Never Buy a Website to Maintain Its Cash-flow…. Grow Cash-flow

August 18, 2014  |   How to Buy & Sell Websites   |     |   Comments Off on Never Buy a Website to Maintain Its Cash-flow…. Grow Cash-flow

A website’s passive income is never really entirely “passive.” Dividends from stocks and interest income from bonds are passive. Once you invest in these assets, you do nothing else but collect any cash-flow that they earn for you. On the other hand, websites must be updated with new content or advertising campaigns must be constantly improved in order to maintain, and more importantly, grow passive income.

Of course, website cash-flow is passive in the sense that the website owner can make money while he sleeps. As a website owner, you’re not pushing a giant boulder up a steep hill everyday in return for cash at the top of the hill. I’d definitely call that “active income.” You give buckets of sweat in exchange for that money. In website businesses, you’re doing some form of direct or indirect work to, at the very least, maintain the income levels. Either you do this work yourself or you hire and manage employees or contractors to do it for you.

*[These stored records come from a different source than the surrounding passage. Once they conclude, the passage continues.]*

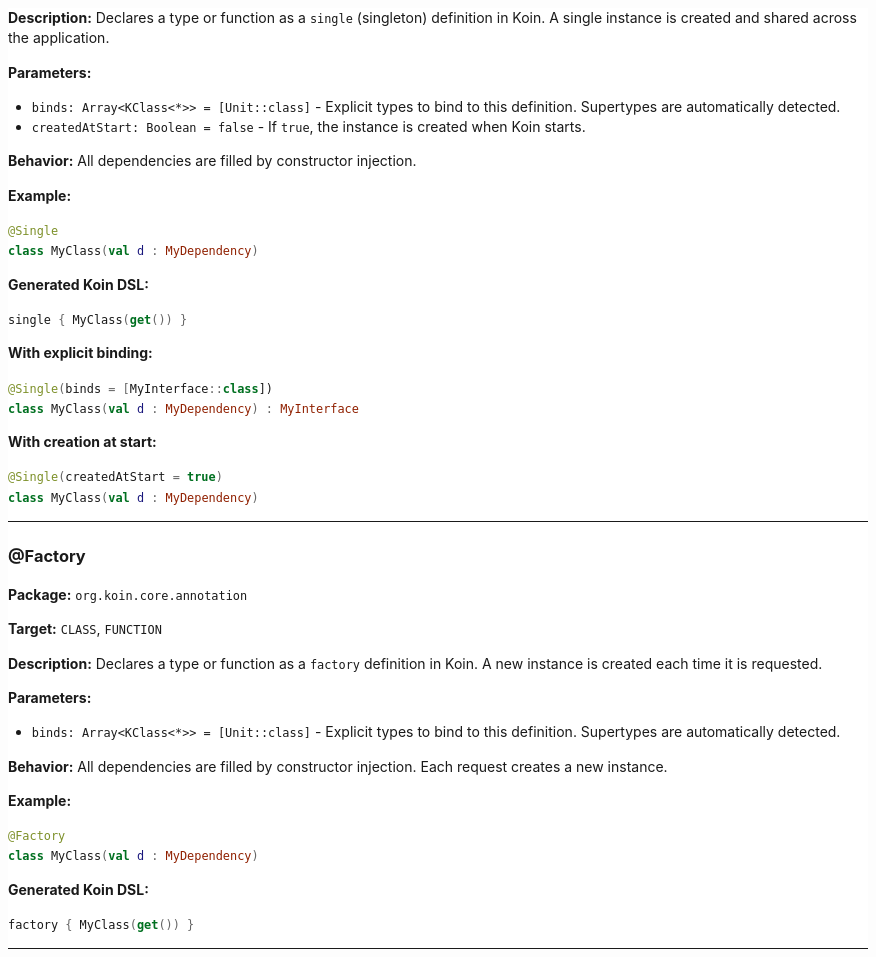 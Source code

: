 **Description:** Declares a type or function as a `single` (singleton) definition in Koin. A single instance is created and shared across the application.

**Parameters:**
- `binds: Array<KClass<*>> = [Unit::class]` - Explicit types to bind to this definition. Supertypes are automatically detected.
- `createdAtStart: Boolean = false` - If `true`, the instance is created when Koin starts.

**Behavior:**
All dependencies are filled by constructor injection.

**Example:**
```kotlin
@Single
class MyClass(val d : MyDependency)
```

**Generated Koin DSL:**
```kotlin
single { MyClass(get()) }
```

**With explicit binding:**
```kotlin
@Single(binds = [MyInterface::class])
class MyClass(val d : MyDependency) : MyInterface
```

**With creation at start:**
```kotlin
@Single(createdAtStart = true)
class MyClass(val d : MyDependency)
```

---

### @Factory

**Package:** `org.koin.core.annotation`

**Target:** `CLASS`, `FUNCTION`

**Description:** Declares a type or function as a `factory` definition in Koin. A new instance is created each time it is requested.

**Parameters:**
- `binds: Array<KClass<*>> = [Unit::class]` - Explicit types to bind to this definition. Supertypes are automatically detected.

**Behavior:**
All dependencies are filled by constructor injection. Each request creates a new instance.

**Example:**
```kotlin
@Factory
class MyClass(val d : MyDependency)
```

**Generated Koin DSL:**
```kotlin
factory { MyClass(get()) }
```

---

Some website buyers believe that website cash-flow is like dividends from a stock portfolio that should produce steady, predictable passive income. So they try to, and expect to, maintain the same levels of cash-flow that the previous website owner attained. This is a huge mistake. NEVER buy a website with the objective that you’ll try to maintain its cash-flow. Never. Your objective must be to do better than the previous owner.

Other people manage the underlying businesses in your stock portfolio for you. You don’t have to do anything but stay abreast of the public statements made by the managers of the business. You manage and control your website business. This is why your website’s returns are much higher than your stock portfolio’s returns. You build real financial wealth by managing your own business.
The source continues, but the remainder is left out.